V-Thinker:基于图像的交互式思考
V-Thinker: Interactive Thinking with Images
November 6, 2025
作者: Runqi Qiao, Qiuna Tan, Minghan Yang, Guanting Dong, Peiqing Yang, Shiqiang Lang, Enhui Wan, Xiaowan Wang, Yida Xu, Lan Yang, Chong Sun, Chen Li, Honggang Zhang
cs.AI
摘要
赋能大型多模态模型(LMM)实现图像交互与长程推理能力的深度融合,始终是该领域长期存在的挑战。近期以视觉为核心的推理研究探索出极具前景的"图像化思考"范式,标志着从图像辅助推理向图像交互式思维的转变。尽管这一里程碑式进展使模型能聚焦细粒度图像区域,但有限的视觉工具空间与任务定制化流程设计仍制约着进一步发展。为突破此局限,我们提出V-Thinker——一种通过端到端强化学习实现交互式视觉中心化思维的通用多模态推理助手。该框架包含两大核心组件:(1)数据进化飞轮,可沿多样性、质量与难度三维度自动合成、演进并验证交互式推理数据集;(2)视觉渐进式训练课程,先通过点级监督实现感知对齐,再经由两阶段强化学习框架融合交互推理。此外,我们推出经专家验证的VTBench基准测试集,专门针对视觉中心化交互推理任务。大量实验表明,V-Thinker在通用推理与交互推理场景中均持续超越基于LMM的强基线模型,为推进图像交互式推理应用提供了宝贵洞见。
English
Empowering Large Multimodal Models (LMMs) to deeply integrate image
interaction with long-horizon reasoning capabilities remains a long-standing
challenge in this field. Recent advances in vision-centric reasoning explore a
promising "Thinking with Images" paradigm for LMMs, marking a shift from
image-assisted reasoning to image-interactive thinking. While this milestone
enables models to focus on fine-grained image regions, progress remains
constrained by limited visual tool spaces and task-specific workflow designs.

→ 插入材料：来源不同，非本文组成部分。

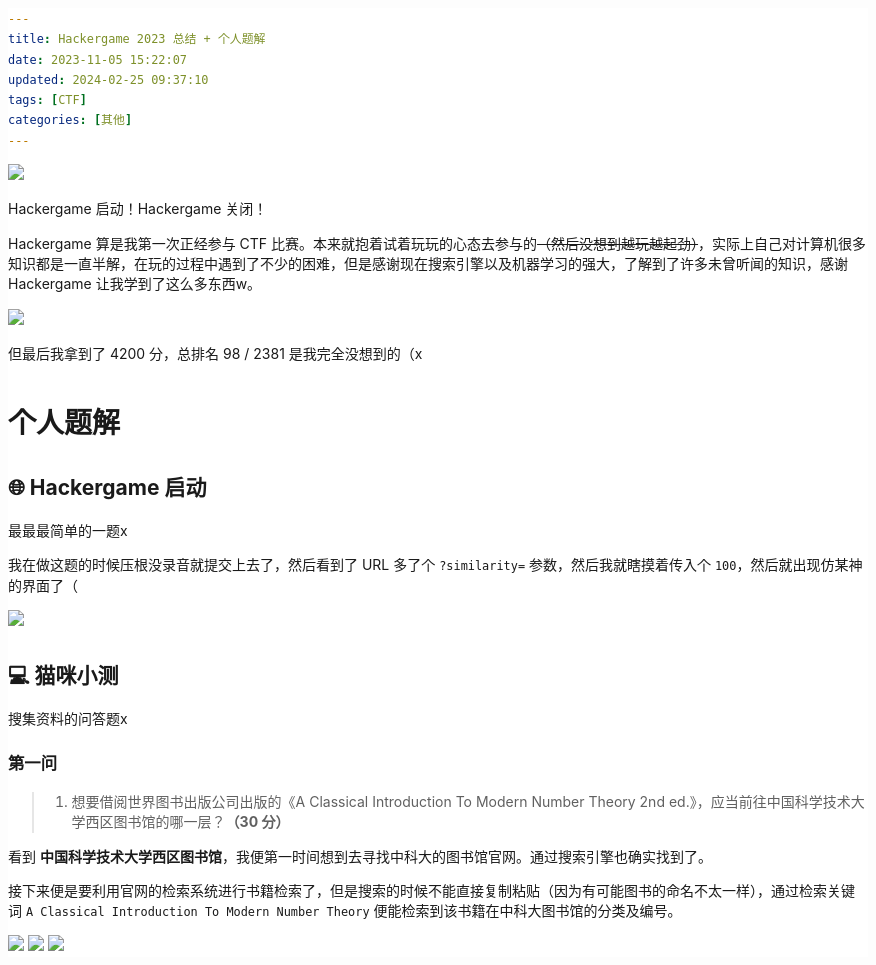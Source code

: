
 ```yaml
---
title: Hackergame 2023 总结 + 个人题解
date: 2023-11-05 15:22:07
updated: 2024-02-25 09:37:10
tags: [CTF]
categories: [其他]
---
```


![](hgys-bg.webp)

Hackergame 启动！Hackergame 关闭！



Hackergame 算是我第一次正经参与 CTF 比赛。本来就抱着试着玩玩的心态去参与的~~（然后没想到越玩越起劲）~~，实际上自己对计算机很多知识都是一直半解，在玩的过程中遇到了不少的困难，但是感谢现在搜索引擎以及机器学习的强大，了解到了许多未曾听闻的知识，感谢 Hackergame 让我学到了这么多东西w。

![](Screenshot_20231105_154014.webp)

但最后我拿到了 4200 分，总排名 98 / 2381 是我完全没想到的（x

# 个人题解

## 🌐 Hackergame 启动

最最最简单的一题x

我在做这题的时候压根没录音就提交上去了，然后看到了 URL 多了个 `?similarity=` 参数，然后我就瞎摸着传入个 `100`，然后就出现仿某神的界面了（

![](Screenshot_20231105_154706.webp)


## 💻 猫咪小测

搜集资料的问答题x

### 第一问

> 1. 想要借阅世界图书出版公司出版的《A Classical Introduction To Modern Number Theory 2nd ed.》，应当前往中国科学技术大学西区图书馆的哪一层？**（30 分）**

看到 **中国科学技术大学西区图书馆**，我便第一时间想到去寻找中科大的图书馆官网。通过搜索引擎也确实找到了。

接下来便是要利用官网的检索系统进行书籍检索了，但是搜索的时候不能直接复制粘贴（因为有可能图书的命名不太一样），通过检索关键词 `A Classical Introduction To Modern Number Theory` 便能检索到该书籍在中科大图书馆的分类及编号。

![](Screenshot_20231105_155823.webp)
![](Screenshot_20231105_155954.webp)
![](Screenshot_20231105_160207.webp)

To bridge this gap, we present V-Thinker, a general-purpose multimodal
reasoning assistant that enables interactive, vision-centric thinking through
end-to-end reinforcement learning. V-Thinker comprises two key components: (1)
a Data Evolution Flywheel that automatically synthesizes, evolves, and verifies
interactive reasoning datasets across three dimensions-diversity, quality, and
difficulty; and (2) a Visual Progressive Training Curriculum that first aligns
perception via point-level supervision, then integrates interactive reasoning
through a two-stage reinforcement learning framework. Furthermore, we introduce
VTBench, an expert-verified benchmark targeting vision-centric interactive
reasoning tasks. Extensive experiments demonstrate that V-Thinker consistently
outperforms strong LMM-based baselines in both general and interactive
reasoning scenarios, providing valuable insights for advancing
image-interactive reasoning applications.